(Collection entries)
---*---
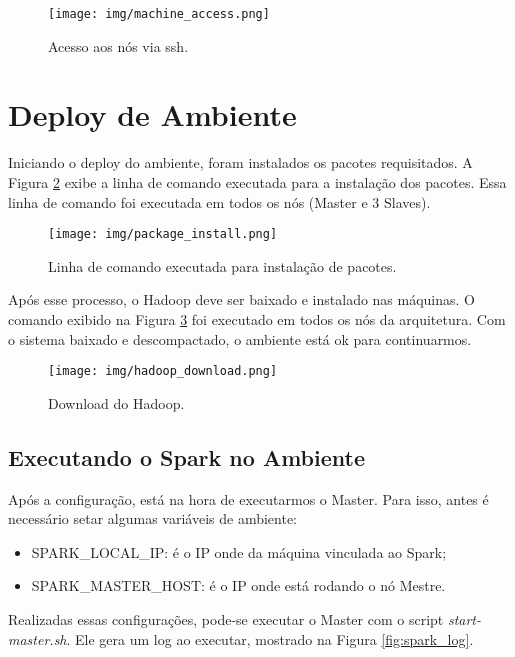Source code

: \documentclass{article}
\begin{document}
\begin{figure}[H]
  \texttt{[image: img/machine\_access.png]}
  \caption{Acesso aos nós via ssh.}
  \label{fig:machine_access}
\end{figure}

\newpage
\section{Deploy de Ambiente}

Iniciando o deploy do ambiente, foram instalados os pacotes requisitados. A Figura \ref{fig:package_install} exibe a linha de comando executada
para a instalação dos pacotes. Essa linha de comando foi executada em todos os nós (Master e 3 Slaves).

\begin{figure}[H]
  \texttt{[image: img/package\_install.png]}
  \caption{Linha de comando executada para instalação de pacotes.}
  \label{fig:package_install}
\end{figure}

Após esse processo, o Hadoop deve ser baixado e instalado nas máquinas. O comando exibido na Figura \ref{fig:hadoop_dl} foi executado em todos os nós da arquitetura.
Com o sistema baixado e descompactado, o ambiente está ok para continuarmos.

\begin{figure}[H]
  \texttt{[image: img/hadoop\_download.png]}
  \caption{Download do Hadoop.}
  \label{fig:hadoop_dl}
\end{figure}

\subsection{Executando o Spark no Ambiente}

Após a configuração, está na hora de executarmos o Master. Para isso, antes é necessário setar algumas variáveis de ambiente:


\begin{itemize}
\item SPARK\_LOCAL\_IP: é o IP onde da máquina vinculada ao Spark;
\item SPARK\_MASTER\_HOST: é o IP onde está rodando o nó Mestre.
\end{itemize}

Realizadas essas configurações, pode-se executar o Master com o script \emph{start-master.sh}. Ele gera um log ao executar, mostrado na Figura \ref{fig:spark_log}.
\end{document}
---*---
* **PROBLEM**
Among the entries above, find the line with "para a instalação" and the line with "Após esse processo, o"; give again exactly these two lines and all lines between them.

* **SOLVED PROBLEM**
para a instalação dos pacotes. Essa linha de comando foi executada em todos os nós (Master e 3 Slaves).

\begin{figure}[H]
  \texttt{[image: img/package\_install.png]}
  \caption{Linha de comando executada para instalação de pacotes.}
  \label{fig:package_install}
\end{figure}

Após esse processo, o Hadoop deve ser baixado e instalado nas máquinas. O comando exibido na Figura \ref{fig:hadoop_dl} foi executado em todos os nós da arquitetura.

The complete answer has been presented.